▸ Material supplied:
*** Begin section ***
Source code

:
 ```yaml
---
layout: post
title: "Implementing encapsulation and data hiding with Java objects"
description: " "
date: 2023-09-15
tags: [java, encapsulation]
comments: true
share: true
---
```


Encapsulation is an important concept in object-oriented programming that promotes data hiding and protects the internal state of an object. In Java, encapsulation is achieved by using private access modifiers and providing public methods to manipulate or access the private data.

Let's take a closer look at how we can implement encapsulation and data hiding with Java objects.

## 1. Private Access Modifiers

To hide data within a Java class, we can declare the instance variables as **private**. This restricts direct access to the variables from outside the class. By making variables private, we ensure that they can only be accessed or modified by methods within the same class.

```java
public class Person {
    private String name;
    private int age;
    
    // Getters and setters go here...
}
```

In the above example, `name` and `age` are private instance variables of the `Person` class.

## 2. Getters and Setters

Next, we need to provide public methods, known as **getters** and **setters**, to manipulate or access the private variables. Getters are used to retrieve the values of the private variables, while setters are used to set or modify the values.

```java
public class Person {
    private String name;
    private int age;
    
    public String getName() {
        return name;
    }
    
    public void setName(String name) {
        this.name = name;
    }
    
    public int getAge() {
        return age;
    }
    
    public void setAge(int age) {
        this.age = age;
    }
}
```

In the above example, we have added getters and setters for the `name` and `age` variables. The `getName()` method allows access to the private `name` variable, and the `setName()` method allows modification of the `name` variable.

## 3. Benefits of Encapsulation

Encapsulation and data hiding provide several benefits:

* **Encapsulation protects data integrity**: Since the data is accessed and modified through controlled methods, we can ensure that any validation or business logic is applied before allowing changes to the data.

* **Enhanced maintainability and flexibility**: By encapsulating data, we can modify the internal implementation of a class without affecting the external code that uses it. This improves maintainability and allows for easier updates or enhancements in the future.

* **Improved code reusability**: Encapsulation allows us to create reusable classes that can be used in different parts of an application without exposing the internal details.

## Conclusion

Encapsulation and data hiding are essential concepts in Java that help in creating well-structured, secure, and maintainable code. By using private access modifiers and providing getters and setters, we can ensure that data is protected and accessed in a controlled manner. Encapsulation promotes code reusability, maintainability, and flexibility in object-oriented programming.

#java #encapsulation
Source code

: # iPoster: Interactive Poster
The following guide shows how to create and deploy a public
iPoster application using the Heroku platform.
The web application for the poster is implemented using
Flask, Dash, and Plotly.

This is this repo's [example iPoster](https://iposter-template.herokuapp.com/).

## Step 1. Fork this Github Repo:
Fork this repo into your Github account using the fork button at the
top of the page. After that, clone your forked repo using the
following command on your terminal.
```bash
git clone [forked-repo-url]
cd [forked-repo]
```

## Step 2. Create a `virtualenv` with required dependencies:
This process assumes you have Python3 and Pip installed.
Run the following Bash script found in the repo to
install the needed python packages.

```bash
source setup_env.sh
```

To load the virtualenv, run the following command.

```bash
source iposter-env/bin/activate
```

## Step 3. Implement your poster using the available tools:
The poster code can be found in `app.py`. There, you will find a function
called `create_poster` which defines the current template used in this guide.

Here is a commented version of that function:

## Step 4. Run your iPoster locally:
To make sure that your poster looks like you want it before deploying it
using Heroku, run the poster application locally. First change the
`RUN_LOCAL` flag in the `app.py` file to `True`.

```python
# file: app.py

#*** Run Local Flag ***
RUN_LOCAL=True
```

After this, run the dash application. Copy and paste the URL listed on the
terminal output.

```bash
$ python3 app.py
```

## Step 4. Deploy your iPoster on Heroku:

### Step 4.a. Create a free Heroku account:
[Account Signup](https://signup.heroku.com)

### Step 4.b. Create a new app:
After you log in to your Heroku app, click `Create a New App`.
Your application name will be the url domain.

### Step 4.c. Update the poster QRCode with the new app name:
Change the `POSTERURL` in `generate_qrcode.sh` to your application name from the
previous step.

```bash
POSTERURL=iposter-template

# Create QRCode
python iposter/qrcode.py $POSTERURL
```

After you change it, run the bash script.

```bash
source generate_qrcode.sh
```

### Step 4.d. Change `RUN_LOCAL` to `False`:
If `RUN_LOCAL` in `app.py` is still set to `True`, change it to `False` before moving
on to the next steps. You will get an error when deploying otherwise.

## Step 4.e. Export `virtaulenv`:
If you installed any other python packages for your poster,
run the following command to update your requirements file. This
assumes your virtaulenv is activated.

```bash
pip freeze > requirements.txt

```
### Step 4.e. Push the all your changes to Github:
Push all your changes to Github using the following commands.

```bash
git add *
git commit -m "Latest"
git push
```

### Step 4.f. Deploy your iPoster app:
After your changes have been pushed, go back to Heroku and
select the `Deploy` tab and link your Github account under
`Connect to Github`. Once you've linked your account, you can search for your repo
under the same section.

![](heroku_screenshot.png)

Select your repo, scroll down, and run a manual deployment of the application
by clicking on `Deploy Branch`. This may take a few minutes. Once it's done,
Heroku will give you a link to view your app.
*** End section ***
▸ Assignment:
An exact, line-for-line copy is required: from the line containing "by clicking on" through the final line of the listing above, both included, with nothing else.

▸ Result of this task:
by clicking on `Deploy Branch`. This may take a few minutes. Once it's done,
Heroku will give you a link to view your app.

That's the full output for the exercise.